(GIVEN DATA)

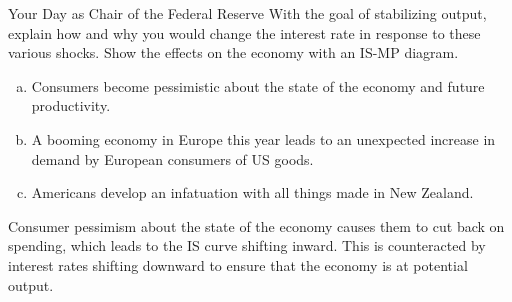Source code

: \documentclass[10pt]{extarticle}
\begin{document}
  \begin{problem}{Your Day as Chair of the Federal Reserve}
    With the goal of stabilizing output, explain how and why you would change the interest rate in response to these various shocks. Show the effects on the economy with an IS-MP diagram.
    \begin{enumerate}[(a)]
      \item Consumers become pessimistic about the state of the economy and future productivity.
      \item A booming economy in Europe this year leads to an unexpected increase in demand by European consumers of US goods.
      \item Americans develop an infatuation with all things made in New Zealand.
    \end{enumerate}
    \tcblower
    \begin{tcolorbox}[colback = white, title = (a), breakable]
      Consumer pessimism about the state of the economy causes them to cut back on spending, which leads to the IS curve shifting inward. This is counteracted by interest rates shifting downward to ensure that the economy is at potential output.
      \begin{center}
      \end{center}
    \end{tcolorbox}
    \begin{tcolorbox}[colback = white, title = (b), breakable]

\end{tcolorbox}
\end{problem}
\end{document}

(End GIVEN DATA)

From the first line to the last, repeat the listing exactly and skip its images.

EXERCISE SOLUTION ::
Source code

: \documentclass[10pt]{extarticle}
\begin{document}
  \begin{problem}{Your Day as Chair of the Federal Reserve}
    With the goal of stabilizing output, explain how and why you would change the interest rate in response to these various shocks. Show the effects on the economy with an IS-MP diagram.
    \begin{enumerate}[(a)]
      \item Consumers become pessimistic about the state of the economy and future productivity.
      \item A booming economy in Europe this year leads to an unexpected increase in demand by European consumers of US goods.
      \item Americans develop an infatuation with all things made in New Zealand.
    \end{enumerate}
    \tcblower
    \begin{tcolorbox}[colback = white, title = (a), breakable]
      Consumer pessimism about the state of the economy causes them to cut back on spending, which leads to the IS curve shifting inward. This is counteracted by interest rates shifting downward to ensure that the economy is at potential output.
      \begin{center}
      \end{center}
    \end{tcolorbox}
    \begin{tcolorbox}[colback = white, title = (b), breakable]

\end{tcolorbox}
\end{problem}
\end{document}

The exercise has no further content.